Each line from the start of the listing below through the line containing "- OS: Linux" should be reproduced exactly, with no others.

========================

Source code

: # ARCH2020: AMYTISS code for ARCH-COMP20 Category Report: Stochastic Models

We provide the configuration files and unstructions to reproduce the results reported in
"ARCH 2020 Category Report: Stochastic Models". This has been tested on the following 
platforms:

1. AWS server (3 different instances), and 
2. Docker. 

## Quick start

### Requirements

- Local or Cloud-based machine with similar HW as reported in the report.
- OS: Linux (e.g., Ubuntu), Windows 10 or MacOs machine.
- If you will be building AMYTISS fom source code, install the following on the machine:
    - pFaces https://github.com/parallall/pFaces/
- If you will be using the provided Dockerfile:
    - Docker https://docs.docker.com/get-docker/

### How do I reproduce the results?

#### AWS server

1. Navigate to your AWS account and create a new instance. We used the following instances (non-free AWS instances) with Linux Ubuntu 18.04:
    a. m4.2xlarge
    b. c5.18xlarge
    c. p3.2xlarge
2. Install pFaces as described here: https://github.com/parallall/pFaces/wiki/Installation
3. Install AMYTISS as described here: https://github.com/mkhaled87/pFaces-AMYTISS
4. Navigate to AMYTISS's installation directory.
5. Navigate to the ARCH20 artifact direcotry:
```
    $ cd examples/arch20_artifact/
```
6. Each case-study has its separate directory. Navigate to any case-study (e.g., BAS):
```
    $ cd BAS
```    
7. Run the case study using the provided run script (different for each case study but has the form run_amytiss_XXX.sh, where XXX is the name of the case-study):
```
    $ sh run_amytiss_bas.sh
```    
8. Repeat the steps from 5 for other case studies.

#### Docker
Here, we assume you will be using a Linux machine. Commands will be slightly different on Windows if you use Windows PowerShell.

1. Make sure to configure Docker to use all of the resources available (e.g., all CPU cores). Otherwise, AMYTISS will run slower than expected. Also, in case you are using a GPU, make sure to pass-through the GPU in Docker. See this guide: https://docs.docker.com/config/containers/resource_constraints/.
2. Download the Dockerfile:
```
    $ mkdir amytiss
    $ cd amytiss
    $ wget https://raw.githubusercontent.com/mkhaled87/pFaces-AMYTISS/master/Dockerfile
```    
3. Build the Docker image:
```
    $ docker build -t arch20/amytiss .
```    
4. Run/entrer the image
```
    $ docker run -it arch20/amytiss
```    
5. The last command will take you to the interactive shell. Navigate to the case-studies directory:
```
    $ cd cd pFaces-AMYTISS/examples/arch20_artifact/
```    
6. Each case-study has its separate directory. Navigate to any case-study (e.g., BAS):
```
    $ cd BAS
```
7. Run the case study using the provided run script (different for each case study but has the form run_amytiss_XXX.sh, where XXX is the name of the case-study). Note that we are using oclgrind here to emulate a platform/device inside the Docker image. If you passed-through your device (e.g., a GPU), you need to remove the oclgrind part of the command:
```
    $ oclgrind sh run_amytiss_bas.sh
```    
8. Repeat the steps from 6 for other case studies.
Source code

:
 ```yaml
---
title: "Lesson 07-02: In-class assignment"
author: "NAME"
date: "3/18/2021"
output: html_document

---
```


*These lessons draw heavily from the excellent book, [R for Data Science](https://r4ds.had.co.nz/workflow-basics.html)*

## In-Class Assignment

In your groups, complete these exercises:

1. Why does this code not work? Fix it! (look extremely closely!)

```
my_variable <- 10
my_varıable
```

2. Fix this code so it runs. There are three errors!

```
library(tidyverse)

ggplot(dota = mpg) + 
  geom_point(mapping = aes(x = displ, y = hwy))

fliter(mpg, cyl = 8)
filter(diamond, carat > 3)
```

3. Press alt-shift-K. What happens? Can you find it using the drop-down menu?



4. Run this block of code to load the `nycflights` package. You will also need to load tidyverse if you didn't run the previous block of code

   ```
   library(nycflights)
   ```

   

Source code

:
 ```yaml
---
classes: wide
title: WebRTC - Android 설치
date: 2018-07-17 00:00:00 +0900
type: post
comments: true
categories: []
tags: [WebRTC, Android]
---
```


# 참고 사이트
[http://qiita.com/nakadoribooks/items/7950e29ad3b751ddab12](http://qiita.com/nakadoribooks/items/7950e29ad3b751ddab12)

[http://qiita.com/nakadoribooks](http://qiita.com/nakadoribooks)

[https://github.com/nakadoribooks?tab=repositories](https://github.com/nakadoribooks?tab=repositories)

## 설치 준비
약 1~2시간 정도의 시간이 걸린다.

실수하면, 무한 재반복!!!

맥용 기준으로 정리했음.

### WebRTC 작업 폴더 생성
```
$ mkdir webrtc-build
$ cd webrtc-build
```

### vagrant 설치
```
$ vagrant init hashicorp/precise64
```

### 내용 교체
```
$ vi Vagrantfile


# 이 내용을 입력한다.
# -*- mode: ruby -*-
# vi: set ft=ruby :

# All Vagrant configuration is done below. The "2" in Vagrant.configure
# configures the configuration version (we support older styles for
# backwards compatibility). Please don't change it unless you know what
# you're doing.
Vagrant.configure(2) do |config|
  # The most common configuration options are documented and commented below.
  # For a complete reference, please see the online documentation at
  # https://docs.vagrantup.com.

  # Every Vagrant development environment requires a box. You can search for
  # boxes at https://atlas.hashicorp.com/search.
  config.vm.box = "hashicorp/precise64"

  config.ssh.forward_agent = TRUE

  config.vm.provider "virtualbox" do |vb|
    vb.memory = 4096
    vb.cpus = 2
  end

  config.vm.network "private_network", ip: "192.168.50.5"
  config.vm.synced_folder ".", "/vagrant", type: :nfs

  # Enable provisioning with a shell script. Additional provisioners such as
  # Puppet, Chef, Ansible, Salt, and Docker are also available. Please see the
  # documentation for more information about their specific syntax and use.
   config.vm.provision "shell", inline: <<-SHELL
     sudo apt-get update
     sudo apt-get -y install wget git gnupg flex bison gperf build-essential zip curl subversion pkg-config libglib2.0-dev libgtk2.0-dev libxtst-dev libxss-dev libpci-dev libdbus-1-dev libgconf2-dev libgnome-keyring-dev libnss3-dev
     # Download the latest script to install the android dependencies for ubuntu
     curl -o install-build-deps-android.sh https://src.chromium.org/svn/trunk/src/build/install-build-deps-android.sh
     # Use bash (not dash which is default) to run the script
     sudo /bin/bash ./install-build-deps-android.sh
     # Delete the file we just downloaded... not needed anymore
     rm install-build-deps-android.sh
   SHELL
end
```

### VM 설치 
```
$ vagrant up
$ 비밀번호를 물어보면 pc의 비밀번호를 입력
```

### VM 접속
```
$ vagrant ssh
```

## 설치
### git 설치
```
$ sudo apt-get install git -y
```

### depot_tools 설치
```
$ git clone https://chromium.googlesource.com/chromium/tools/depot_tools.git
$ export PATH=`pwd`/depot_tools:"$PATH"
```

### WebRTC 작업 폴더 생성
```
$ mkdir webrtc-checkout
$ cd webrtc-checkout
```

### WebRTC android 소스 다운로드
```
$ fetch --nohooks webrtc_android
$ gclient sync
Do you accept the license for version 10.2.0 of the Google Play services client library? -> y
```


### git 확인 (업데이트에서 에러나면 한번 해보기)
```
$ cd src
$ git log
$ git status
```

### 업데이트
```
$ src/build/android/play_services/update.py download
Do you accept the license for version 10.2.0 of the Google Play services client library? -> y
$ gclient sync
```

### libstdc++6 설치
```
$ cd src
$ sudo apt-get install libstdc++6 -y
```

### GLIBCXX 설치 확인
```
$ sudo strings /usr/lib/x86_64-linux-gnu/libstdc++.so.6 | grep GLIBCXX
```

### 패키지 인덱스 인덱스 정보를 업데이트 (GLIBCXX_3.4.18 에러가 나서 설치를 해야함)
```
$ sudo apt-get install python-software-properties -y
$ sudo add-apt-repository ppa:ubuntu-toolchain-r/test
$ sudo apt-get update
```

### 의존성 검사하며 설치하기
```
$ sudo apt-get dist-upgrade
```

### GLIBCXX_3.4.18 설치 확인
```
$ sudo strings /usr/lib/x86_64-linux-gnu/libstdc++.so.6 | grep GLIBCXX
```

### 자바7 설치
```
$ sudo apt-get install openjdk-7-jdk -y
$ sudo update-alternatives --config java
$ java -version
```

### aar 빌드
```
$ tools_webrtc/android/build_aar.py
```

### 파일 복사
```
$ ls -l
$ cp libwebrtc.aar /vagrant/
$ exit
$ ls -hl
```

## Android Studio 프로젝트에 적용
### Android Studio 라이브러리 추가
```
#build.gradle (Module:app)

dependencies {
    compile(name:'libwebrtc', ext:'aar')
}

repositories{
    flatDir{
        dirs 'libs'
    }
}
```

========================

## [Response to the task]
Source code

: # ARCH2020: AMYTISS code for ARCH-COMP20 Category Report: Stochastic Models

We provide the configuration files and unstructions to reproduce the results reported in
"ARCH 2020 Category Report: Stochastic Models". This has been tested on the following 
platforms:

1. AWS server (3 different instances), and 
2. Docker. 

## Quick start

### Requirements

- Local or Cloud-based machine with similar HW as reported in the report.
- OS: Linux (e.g., Ubuntu), Windows 10 or MacOs machine.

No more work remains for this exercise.